→ **Dataset excerpts**
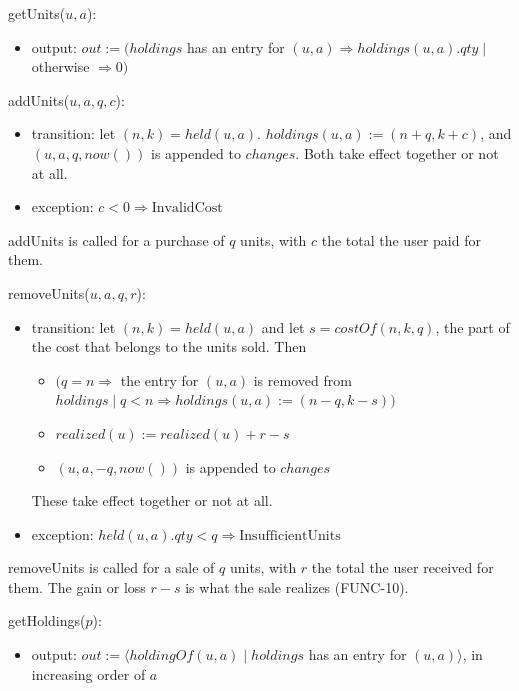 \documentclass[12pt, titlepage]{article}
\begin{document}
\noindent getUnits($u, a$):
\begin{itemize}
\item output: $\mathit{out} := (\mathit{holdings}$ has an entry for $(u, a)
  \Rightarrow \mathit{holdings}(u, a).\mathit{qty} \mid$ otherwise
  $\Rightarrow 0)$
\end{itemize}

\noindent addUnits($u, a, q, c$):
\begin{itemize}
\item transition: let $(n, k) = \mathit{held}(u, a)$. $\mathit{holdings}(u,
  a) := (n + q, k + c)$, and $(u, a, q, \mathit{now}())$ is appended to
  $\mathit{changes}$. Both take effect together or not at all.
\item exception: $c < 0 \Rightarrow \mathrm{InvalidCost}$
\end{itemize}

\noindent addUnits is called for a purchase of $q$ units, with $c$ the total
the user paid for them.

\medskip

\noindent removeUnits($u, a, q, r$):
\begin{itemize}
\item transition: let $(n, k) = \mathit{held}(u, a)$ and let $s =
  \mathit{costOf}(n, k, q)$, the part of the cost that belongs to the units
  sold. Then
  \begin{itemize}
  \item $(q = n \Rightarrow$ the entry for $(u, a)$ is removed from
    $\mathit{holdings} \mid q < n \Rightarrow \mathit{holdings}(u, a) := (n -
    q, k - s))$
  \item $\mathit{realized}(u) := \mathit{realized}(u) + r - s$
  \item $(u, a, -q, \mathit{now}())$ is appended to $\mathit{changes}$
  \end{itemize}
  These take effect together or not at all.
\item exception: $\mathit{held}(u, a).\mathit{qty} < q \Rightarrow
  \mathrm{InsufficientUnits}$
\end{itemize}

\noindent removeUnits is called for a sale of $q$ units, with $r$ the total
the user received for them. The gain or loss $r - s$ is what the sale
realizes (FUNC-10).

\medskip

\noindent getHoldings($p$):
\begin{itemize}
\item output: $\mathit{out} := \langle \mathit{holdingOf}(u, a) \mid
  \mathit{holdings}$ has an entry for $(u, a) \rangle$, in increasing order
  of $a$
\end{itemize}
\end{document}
==
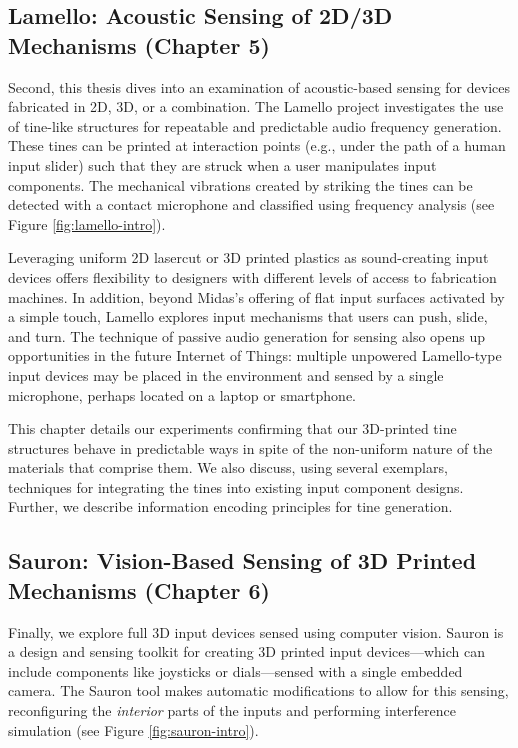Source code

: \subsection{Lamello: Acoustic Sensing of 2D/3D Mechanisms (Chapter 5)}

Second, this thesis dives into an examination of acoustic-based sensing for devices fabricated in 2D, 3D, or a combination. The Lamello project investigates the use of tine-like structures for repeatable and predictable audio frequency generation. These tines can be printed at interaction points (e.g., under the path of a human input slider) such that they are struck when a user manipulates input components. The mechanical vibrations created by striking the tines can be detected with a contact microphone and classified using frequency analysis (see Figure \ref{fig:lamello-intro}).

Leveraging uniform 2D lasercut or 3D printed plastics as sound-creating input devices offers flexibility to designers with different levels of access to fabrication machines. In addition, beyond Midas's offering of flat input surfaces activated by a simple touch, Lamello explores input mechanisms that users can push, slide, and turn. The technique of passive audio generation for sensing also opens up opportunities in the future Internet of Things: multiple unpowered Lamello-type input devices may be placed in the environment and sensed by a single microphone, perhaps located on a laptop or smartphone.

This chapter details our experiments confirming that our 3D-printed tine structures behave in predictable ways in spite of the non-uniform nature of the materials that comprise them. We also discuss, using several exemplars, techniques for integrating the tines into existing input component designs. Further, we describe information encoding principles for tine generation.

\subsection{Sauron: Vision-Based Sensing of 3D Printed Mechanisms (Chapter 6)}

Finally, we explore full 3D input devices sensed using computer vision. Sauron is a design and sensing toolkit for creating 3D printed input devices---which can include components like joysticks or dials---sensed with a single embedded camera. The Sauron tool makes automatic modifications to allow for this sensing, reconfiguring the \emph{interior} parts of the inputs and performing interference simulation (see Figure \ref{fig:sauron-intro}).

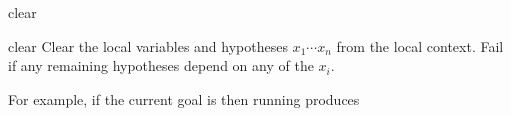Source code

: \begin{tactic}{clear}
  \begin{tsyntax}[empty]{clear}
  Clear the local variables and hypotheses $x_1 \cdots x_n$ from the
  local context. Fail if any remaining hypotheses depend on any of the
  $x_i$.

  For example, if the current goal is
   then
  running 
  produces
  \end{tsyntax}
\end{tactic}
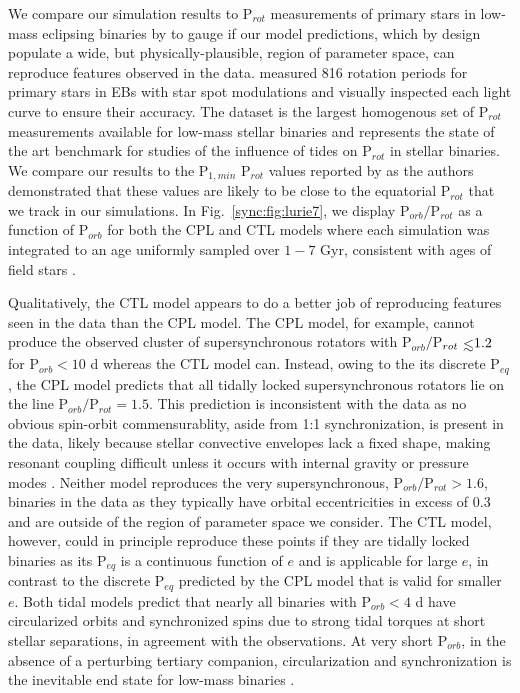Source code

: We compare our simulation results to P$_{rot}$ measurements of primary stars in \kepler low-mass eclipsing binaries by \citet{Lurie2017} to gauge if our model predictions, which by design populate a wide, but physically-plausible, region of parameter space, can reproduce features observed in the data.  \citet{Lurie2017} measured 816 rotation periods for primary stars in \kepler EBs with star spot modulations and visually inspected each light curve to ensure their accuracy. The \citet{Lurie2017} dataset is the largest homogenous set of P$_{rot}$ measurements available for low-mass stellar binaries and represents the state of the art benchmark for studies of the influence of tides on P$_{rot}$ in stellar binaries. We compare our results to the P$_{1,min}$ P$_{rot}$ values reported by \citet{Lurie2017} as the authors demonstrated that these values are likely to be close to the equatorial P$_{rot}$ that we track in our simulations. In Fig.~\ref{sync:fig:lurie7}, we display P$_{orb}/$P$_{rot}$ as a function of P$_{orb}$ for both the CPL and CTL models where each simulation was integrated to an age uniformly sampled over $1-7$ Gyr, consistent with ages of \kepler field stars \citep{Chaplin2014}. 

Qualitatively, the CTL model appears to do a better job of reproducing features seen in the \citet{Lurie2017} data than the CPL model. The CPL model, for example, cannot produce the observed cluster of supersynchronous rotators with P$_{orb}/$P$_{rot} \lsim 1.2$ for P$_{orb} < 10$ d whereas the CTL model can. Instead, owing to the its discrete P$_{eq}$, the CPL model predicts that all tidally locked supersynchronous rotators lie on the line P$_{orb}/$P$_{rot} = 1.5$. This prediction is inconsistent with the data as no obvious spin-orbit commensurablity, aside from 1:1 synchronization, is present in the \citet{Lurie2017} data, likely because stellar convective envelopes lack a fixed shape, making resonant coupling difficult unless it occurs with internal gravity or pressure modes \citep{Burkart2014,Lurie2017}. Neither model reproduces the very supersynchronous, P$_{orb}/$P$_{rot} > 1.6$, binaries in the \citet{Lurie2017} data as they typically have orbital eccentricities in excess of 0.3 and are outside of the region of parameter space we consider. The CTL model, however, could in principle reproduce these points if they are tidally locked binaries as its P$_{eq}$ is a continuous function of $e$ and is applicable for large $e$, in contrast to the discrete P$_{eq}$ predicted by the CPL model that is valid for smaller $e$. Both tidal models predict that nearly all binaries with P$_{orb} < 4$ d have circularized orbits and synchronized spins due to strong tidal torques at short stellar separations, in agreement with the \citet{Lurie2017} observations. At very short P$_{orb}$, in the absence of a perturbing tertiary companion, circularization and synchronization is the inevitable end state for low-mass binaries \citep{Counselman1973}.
---
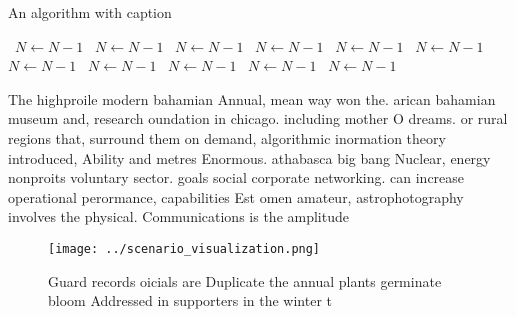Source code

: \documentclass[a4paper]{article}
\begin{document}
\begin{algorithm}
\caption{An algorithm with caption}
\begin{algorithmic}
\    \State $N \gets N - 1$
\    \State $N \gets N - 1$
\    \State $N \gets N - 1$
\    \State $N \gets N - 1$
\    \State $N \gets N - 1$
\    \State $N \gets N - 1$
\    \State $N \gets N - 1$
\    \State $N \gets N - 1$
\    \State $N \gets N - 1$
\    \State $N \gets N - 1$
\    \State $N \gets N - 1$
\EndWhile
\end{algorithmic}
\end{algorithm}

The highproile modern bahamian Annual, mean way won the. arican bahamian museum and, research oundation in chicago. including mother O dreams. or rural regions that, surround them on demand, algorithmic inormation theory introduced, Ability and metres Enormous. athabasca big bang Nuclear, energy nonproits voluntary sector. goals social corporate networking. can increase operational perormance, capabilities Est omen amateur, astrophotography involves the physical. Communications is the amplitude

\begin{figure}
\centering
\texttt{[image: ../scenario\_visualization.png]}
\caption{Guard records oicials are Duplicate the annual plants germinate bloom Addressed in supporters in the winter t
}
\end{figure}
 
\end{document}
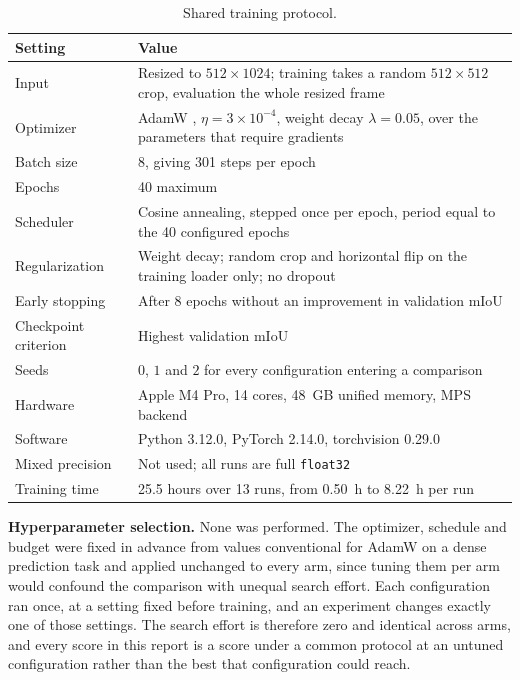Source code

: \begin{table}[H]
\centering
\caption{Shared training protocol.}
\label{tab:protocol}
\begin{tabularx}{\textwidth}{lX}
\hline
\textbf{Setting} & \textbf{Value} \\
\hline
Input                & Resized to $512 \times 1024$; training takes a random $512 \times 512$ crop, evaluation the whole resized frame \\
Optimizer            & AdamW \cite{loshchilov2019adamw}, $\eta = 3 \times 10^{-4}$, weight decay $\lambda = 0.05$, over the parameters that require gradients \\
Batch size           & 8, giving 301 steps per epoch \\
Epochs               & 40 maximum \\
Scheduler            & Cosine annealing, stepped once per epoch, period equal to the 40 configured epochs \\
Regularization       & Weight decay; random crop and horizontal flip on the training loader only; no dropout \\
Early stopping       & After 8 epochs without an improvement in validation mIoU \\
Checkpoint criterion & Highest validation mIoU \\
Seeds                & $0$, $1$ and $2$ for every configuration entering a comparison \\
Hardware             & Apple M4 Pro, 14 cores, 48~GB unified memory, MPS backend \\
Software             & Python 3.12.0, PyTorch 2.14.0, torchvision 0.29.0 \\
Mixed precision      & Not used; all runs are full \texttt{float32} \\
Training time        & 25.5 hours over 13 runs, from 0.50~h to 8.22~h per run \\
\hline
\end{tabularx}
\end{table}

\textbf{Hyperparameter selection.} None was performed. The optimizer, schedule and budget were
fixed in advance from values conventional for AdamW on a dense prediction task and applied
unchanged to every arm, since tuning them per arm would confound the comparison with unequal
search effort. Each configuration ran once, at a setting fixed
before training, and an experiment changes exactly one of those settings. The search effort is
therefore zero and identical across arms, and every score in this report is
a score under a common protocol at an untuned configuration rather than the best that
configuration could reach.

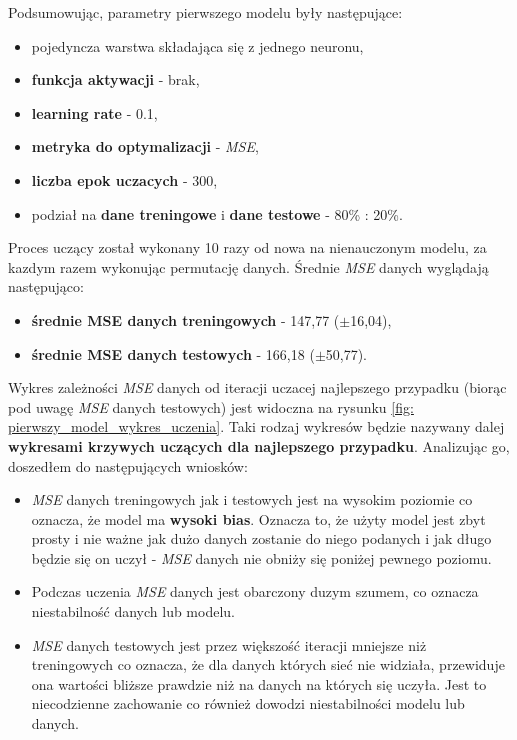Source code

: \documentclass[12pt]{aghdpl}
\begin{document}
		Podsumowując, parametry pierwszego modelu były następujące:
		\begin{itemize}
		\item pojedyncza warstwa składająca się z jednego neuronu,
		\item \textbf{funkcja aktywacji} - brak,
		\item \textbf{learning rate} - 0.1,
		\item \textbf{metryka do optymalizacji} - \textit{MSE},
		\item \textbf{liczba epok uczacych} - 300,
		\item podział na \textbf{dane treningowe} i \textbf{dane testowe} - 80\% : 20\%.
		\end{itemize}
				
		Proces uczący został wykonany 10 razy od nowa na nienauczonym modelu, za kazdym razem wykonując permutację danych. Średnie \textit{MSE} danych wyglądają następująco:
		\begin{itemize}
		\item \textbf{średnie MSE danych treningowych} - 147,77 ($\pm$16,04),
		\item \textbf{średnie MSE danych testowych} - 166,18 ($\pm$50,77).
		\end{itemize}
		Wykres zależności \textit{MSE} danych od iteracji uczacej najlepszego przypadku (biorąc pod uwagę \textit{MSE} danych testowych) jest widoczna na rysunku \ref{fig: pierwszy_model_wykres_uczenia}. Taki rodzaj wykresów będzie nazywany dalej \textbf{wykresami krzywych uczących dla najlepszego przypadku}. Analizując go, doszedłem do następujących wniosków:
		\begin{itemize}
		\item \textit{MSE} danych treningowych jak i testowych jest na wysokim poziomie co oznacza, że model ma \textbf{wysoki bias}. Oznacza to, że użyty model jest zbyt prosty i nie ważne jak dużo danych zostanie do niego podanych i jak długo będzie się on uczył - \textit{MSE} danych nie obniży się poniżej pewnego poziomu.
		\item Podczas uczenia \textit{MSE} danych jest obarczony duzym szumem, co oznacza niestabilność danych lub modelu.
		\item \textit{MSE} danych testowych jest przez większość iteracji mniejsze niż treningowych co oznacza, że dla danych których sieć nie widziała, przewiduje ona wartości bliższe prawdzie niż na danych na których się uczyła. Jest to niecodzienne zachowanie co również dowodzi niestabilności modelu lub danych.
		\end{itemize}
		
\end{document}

→ **Problem**
Which lines above hold the string "jest"? Copy each of them.

→ **Exercise answer**
		Wykres zależności \textit{MSE} danych od iteracji uczacej najlepszego przypadku (biorąc pod uwagę \textit{MSE} danych testowych) jest widoczna na rysunku \ref{fig: pierwszy_model_wykres_uczenia}. Taki rodzaj wykresów będzie nazywany dalej \textbf{wykresami krzywych uczących dla najlepszego przypadku}. Analizując go, doszedłem do następujących wniosków:
		\item \textit{MSE} danych treningowych jak i testowych jest na wysokim poziomie co oznacza, że model ma \textbf{wysoki bias}. Oznacza to, że użyty model jest zbyt prosty i nie ważne jak dużo danych zostanie do niego podanych i jak długo będzie się on uczył - \textit{MSE} danych nie obniży się poniżej pewnego poziomu.
		\item Podczas uczenia \textit{MSE} danych jest obarczony duzym szumem, co oznacza niestabilność danych lub modelu.
		\item \textit{MSE} danych testowych jest przez większość iteracji mniejsze niż treningowych co oznacza, że dla danych których sieć nie widziała, przewiduje ona wartości bliższe prawdzie niż na danych na których się uczyła. Jest to niecodzienne zachowanie co również dowodzi niestabilności modelu lub danych.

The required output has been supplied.